YOUR INSTRUCTIONS
List each line of the data in which the string "taskType" appears.

Start of Block

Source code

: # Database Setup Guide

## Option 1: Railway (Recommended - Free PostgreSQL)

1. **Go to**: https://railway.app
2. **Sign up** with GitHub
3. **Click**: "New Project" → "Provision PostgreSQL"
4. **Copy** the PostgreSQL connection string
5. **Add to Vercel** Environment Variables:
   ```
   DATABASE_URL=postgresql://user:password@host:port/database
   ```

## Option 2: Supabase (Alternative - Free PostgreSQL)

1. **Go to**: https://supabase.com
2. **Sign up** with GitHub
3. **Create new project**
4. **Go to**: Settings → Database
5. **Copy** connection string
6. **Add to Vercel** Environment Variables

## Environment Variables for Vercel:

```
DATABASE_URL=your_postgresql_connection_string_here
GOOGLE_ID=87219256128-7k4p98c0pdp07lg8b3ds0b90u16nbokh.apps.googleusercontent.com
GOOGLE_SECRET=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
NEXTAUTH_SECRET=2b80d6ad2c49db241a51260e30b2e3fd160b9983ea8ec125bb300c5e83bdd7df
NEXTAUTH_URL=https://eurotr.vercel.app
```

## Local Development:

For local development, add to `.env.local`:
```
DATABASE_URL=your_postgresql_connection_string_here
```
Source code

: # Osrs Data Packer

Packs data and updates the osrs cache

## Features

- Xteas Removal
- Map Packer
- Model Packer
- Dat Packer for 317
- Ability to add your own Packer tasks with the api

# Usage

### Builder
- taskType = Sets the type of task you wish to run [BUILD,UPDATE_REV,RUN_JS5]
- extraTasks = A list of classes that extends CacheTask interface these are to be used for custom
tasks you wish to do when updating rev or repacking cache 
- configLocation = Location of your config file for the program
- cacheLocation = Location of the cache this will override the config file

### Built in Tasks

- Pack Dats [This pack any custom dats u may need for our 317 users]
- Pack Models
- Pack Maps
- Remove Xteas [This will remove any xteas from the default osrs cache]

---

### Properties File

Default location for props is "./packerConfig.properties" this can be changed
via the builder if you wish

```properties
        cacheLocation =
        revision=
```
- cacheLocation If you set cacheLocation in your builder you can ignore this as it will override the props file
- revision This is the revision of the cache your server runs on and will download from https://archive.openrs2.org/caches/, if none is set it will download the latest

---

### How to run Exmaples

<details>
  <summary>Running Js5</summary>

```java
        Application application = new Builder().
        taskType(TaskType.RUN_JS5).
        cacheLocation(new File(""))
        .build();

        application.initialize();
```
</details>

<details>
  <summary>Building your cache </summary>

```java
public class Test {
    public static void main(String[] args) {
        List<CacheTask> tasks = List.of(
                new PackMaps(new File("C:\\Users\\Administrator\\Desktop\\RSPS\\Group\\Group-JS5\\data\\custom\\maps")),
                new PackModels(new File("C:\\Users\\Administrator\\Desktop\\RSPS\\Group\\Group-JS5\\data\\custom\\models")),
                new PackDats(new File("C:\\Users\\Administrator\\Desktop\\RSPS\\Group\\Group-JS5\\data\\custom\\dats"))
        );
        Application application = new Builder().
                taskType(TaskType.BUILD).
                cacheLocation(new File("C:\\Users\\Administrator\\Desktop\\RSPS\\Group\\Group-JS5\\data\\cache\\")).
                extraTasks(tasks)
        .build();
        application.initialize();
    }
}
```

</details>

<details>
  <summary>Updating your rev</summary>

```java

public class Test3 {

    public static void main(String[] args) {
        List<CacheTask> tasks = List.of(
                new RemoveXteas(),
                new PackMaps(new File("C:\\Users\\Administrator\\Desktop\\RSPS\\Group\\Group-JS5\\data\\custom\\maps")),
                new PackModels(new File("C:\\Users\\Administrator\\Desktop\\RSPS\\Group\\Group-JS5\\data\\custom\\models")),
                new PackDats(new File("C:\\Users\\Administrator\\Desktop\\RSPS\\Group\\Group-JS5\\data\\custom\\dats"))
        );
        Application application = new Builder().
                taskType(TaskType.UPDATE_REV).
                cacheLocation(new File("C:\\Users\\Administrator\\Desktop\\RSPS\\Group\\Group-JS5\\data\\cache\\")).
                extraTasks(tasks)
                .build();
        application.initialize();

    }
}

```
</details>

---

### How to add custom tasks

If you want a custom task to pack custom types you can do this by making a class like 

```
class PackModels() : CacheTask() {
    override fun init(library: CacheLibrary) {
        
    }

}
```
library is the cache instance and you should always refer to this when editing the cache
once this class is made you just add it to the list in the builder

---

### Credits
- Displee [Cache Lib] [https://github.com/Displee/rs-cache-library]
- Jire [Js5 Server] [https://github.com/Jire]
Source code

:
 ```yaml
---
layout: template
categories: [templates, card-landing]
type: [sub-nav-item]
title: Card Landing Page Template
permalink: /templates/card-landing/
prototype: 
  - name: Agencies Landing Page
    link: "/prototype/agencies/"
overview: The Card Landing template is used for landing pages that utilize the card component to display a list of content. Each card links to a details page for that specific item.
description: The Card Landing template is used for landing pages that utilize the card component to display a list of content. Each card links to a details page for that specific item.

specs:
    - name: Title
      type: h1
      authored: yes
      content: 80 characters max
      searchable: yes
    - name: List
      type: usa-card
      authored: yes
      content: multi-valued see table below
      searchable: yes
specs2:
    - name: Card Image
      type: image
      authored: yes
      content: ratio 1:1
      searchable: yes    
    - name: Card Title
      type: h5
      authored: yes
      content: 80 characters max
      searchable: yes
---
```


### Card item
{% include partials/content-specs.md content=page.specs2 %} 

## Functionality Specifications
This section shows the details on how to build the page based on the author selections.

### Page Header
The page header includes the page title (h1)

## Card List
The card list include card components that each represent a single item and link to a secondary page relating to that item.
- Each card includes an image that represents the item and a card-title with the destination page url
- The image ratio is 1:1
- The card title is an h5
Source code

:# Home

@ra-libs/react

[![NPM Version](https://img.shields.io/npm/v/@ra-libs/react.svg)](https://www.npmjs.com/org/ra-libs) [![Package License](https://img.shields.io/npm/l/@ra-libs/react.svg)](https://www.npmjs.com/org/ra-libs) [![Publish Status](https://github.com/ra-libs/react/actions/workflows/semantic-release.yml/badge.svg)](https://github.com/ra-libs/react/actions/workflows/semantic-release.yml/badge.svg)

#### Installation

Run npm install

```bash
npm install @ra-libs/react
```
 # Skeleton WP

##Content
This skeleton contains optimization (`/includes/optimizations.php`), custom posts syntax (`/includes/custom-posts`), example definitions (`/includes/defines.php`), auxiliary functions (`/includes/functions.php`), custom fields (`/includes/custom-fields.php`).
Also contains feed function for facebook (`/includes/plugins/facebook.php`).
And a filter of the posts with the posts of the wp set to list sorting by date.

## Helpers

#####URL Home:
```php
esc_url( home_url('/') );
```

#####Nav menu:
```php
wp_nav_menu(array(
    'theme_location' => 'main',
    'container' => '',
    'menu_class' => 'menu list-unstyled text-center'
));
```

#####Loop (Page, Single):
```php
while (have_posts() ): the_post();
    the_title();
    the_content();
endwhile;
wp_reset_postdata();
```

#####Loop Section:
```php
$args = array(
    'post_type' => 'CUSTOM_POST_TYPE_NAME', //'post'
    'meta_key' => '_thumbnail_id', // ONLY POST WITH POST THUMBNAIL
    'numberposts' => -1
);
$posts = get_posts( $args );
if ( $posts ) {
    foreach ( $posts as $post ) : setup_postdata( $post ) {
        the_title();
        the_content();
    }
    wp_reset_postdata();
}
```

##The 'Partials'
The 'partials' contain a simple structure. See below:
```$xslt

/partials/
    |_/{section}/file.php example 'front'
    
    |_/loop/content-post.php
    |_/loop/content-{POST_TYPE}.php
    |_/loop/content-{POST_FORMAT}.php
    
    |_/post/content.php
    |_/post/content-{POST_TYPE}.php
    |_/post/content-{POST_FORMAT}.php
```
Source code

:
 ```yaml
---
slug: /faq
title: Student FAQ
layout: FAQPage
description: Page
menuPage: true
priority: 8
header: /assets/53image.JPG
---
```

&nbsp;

End of Block

ANSWER FOR THE TASK
- taskType = Sets the type of task you wish to run [BUILD,UPDATE_REV,RUN_JS5]
        taskType(TaskType.RUN_JS5).
                taskType(TaskType.BUILD).
                taskType(TaskType.UPDATE_REV).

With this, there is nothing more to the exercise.